--- Data provided ---

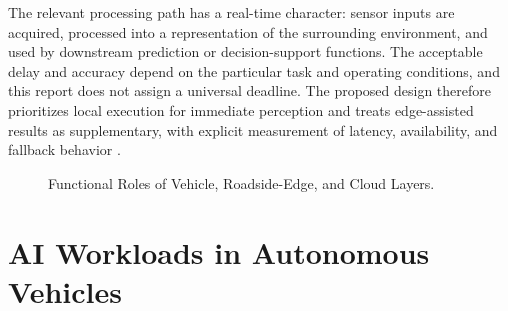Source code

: \documentclass[12pt,a4paper,oneside]{report}
\begin{document}
The relevant processing path has a real-time character: sensor inputs are
acquired, processed into a representation of the surrounding environment,
and used by downstream prediction or decision-support functions. The
acceptable delay and accuracy depend on the particular task and operating
conditions, and this report does not assign a universal deadline. The
proposed design therefore prioritizes local execution for immediate
perception and treats edge-assisted results as supplementary, with explicit
measurement of latency, availability, and fallback behavior
\cite{biswas2023,v2xvit2022,v2xsurvey2025}.

\begin{figure}[H]
  \centering
  \caption{Functional Roles of Vehicle, Roadside-Edge, and Cloud Layers.}
  \label{fig:vehicle-edge-cloud-overview}
\end{figure}

\section{AI Workloads in Autonomous Vehicles}
\end{document}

---

About this task:
Your reply should consist solely of the lines above, from the opening line through the line with "conditions, and this", reproduced exactly and without pictures.

Result of the exercise:
Source code

: \documentclass[12pt,a4paper,oneside]{report}
\begin{document}
The relevant processing path has a real-time character: sensor inputs are
acquired, processed into a representation of the surrounding environment,
and used by downstream prediction or decision-support functions. The
acceptable delay and accuracy depend on the particular task and operating
conditions, and this report does not assign a universal deadline. The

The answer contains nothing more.